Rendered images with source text
'''

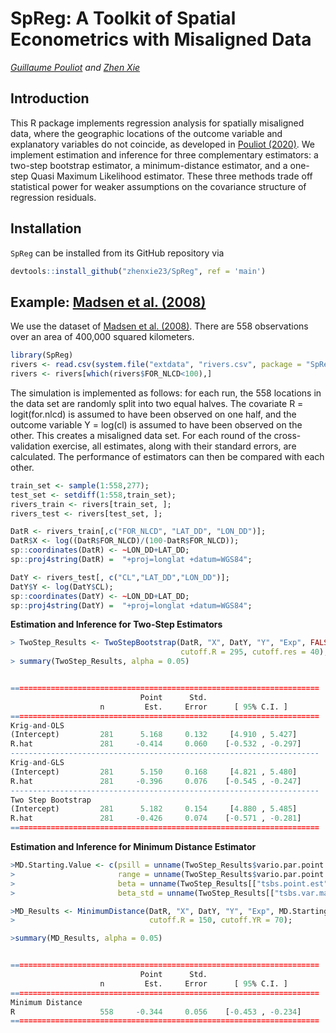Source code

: SpReg: A Toolkit of Spatial Econometrics with Misaligned Data
================
*[Guillaume Pouliot](https://sites.google.com/site/guillaumeallairepouliot) and [Zhen Xie](https://github.com/zhenxie23/)*

Introduction
------------

This R package implements regression analysis for spatially misaligned data, where the geographic locations of the outcome variable and explanatory variables do not coincide, as developed in [Pouliot (2020)](https://docs.google.com/viewer?a=v&pid=sites&srcid=ZGVmYXVsdGRvbWFpbnxndWlsbGF1bWVhbGxhaXJlcG91bGlvdHxneDoxN2QzNjYwNmQ5ODczYjE). We implement estimation and inference for three complementary estimators: a two-step bootstrap estimator, a minimum-distance estimator, and a one-step Quasi Maximum Likelihood estimator. These three methods trade off statistical power for weaker assumptions on the covariance structure of regression residuals.

Installation
-----------------------------

`SpReg` can be installed from its GitHub repository via
```r
devtools::install_github("zhenxie23/SpReg", ref = 'main')
```

Example: [Madsen et al. (2008)](https://onlinelibrary.wiley.com/doi/abs/10.1002/env.888)
------------------------------
We use the dataset of [Madsen et al. (2008)](https://onlinelibrary.wiley.com/doi/abs/10.1002/env.888). There are 558 observations over an area of 400,000 squared kilometers.
```r
library(SpReg)
rivers <- read.csv(system.file("extdata", "rivers.csv", package = "SpReg"))
rivers <- rivers[which(rivers$FOR_NLCD<100),]
```
The simulation is implemented as follows: for each run, the 558 locations in the data set are randomly split into two equal halves. The covariate R = logit(for.nlcd) is assumed to have been observed on one half, and the outcome variable Y = log(cl) is assumed to have been observed on the other. This creates a misaligned data set. For each round of the cross-validation exercise, all estimates, along with their standard errors, are calculated. The performance of estimators can then be compared with each other.
```r
train_set <- sample(1:558,277);
test_set <- setdiff(1:558,train_set);
rivers_train <- rivers[train_set, ];
rivers_test <- rivers[test_set, ];

DatR <- rivers_train[,c("FOR_NLCD", "LAT_DD", "LON_DD")];
DatR$X <- log((DatR$FOR_NLCD)/(100-DatR$FOR_NLCD));
sp::coordinates(DatR) <- ~LON_DD+LAT_DD;
sp::proj4string(DatR) =  "+proj=longlat +datum=WGS84";

DatY <- rivers_test[, c("CL","LAT_DD","LON_DD")];
DatY$Y <- log(DatY$CL);
sp::coordinates(DatY) <- ~LON_DD+LAT_DD;
sp::proj4string(DatY) =  "+proj=longlat +datum=WGS84";
```

**Estimation and Inference for Two-Step Estimators**
```r
> TwoStep_Results <- TwoStepBootstrap(DatR, "X", DatY, "Y", "Exp", FALSE, FALSE,
                                      cutoff.R = 295, cutoff.res = 40);
> summary(TwoStep_Results, alpha = 0.05)


=====================================================================
                             Point      Std.                         
                    n         Est.     Error      [ 95% C.I. ]       
=====================================================================
Krig-and-OLS
(Intercept)         281      5.168     0.132     [4.910 , 5.427]     
R.hat               281     -0.414     0.060    [-0.532 , -0.297]    
---------------------------------------------------------------------
Krig-and-GLS
(Intercept)         281      5.150     0.168     [4.821 , 5.480]     
R.hat               281     -0.396     0.076    [-0.545 , -0.247]    
---------------------------------------------------------------------
Two Step Bootstrap
(Intercept)         281      5.182     0.154     [4.880 , 5.485]     
R.hat               281     -0.426     0.074    [-0.571 , -0.281]    
=====================================================================
```

**Estimation and Inference for Minimum Distance Estimator**
```r
>MD.Starting.Value <- c(psill = unname(TwoStep_Results$vario.par.point.est[1]),
>                       range = unname(TwoStep_Results$vario.par.point.est[2]),
>                       beta = unname(TwoStep_Results[["tsbs.point.est"]][2]),
>                       beta_std = unname(TwoStep_Results[["tsbs.var.mat"]][2,2]));

>MD_Results <- MinimumDistance(DatR, "X", DatY, "Y", "Exp", MD.Starting.Value,
>                              cutoff.R = 150, cutoff.YR = 70);

>summary(MD_Results, alpha = 0.05)


=====================================================================
                             Point      Std.                         
                    n         Est.     Error      [ 95% C.I. ]       
=====================================================================
Minimum Distance
R                   558     -0.344     0.056    [-0.453 , -0.234]    
=====================================================================


```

'''

Where the data contains images, drop them and print the rest exactly.

§ RESULT OF THE EXERCISE:
Source code

: SpReg: A Toolkit of Spatial Econometrics with Misaligned Data
================
*[Guillaume Pouliot](https://sites.google.com/site/guillaumeallairepouliot) and [Zhen Xie](https://github.com/zhenxie23/)*

Introduction
------------

This R package implements regression analysis for spatially misaligned data, where the geographic locations of the outcome variable and explanatory variables do not coincide, as developed in [Pouliot (2020)](https://docs.google.com/viewer?a=v&pid=sites&srcid=ZGVmYXVsdGRvbWFpbnxndWlsbGF1bWVhbGxhaXJlcG91bGlvdHxneDoxN2QzNjYwNmQ5ODczYjE). We implement estimation and inference for three complementary estimators: a two-step bootstrap estimator, a minimum-distance estimator, and a one-step Quasi Maximum Likelihood estimator. These three methods trade off statistical power for weaker assumptions on the covariance structure of regression residuals.

Installation
-----------------------------

`SpReg` can be installed from its GitHub repository via
```r
devtools::install_github("zhenxie23/SpReg", ref = 'main')
```

Example: [Madsen et al. (2008)](https://onlinelibrary.wiley.com/doi/abs/10.1002/env.888)
------------------------------
We use the dataset of [Madsen et al. (2008)](https://onlinelibrary.wiley.com/doi/abs/10.1002/env.888). There are 558 observations over an area of 400,000 squared kilometers.
```r
library(SpReg)
rivers <- read.csv(system.file("extdata", "rivers.csv", package = "SpReg"))
rivers <- rivers[which(rivers$FOR_NLCD<100),]
```
The simulation is implemented as follows: for each run, the 558 locations in the data set are randomly split into two equal halves. The covariate R = logit(for.nlcd) is assumed to have been observed on one half, and the outcome variable Y = log(cl) is assumed to have been observed on the other. This creates a misaligned data set. For each round of the cross-validation exercise, all estimates, along with their standard errors, are calculated. The performance of estimators can then be compared with each other.
```r
train_set <- sample(1:558,277);
test_set <- setdiff(1:558,train_set);
rivers_train <- rivers[train_set, ];
rivers_test <- rivers[test_set, ];

DatR <- rivers_train[,c("FOR_NLCD", "LAT_DD", "LON_DD")];
DatR$X <- log((DatR$FOR_NLCD)/(100-DatR$FOR_NLCD));
sp::coordinates(DatR) <- ~LON_DD+LAT_DD;
sp::proj4string(DatR) =  "+proj=longlat +datum=WGS84";

DatY <- rivers_test[, c("CL","LAT_DD","LON_DD")];
DatY$Y <- log(DatY$CL);
sp::coordinates(DatY) <- ~LON_DD+LAT_DD;
sp::proj4string(DatY) =  "+proj=longlat +datum=WGS84";
```

**Estimation and Inference for Two-Step Estimators**
```r
> TwoStep_Results <- TwoStepBootstrap(DatR, "X", DatY, "Y", "Exp", FALSE, FALSE,
                                      cutoff.R = 295, cutoff.res = 40);
> summary(TwoStep_Results, alpha = 0.05)


=====================================================================
                             Point      Std.                         
                    n         Est.     Error      [ 95% C.I. ]       
=====================================================================
Krig-and-OLS
(Intercept)         281      5.168     0.132     [4.910 , 5.427]     
R.hat               281     -0.414     0.060    [-0.532 , -0.297]    
---------------------------------------------------------------------
Krig-and-GLS
(Intercept)         281      5.150     0.168     [4.821 , 5.480]     
R.hat               281     -0.396     0.076    [-0.545 , -0.247]    
---------------------------------------------------------------------
Two Step Bootstrap
(Intercept)         281      5.182     0.154     [4.880 , 5.485]     
R.hat               281     -0.426     0.074    [-0.571 , -0.281]    
=====================================================================
```

**Estimation and Inference for Minimum Distance Estimator**
```r
>MD.Starting.Value <- c(psill = unname(TwoStep_Results$vario.par.point.est[1]),
>                       range = unname(TwoStep_Results$vario.par.point.est[2]),
>                       beta = unname(TwoStep_Results[["tsbs.point.est"]][2]),
>                       beta_std = unname(TwoStep_Results[["tsbs.var.mat"]][2,2]));

>MD_Results <- MinimumDistance(DatR, "X", DatY, "Y", "Exp", MD.Starting.Value,
>                              cutoff.R = 150, cutoff.YR = 70);

>summary(MD_Results, alpha = 0.05)


=====================================================================
                             Point      Std.                         
                    n         Est.     Error      [ 95% C.I. ]       
=====================================================================
Minimum Distance
R                   558     -0.344     0.056    [-0.453 , -0.234]    
=====================================================================


```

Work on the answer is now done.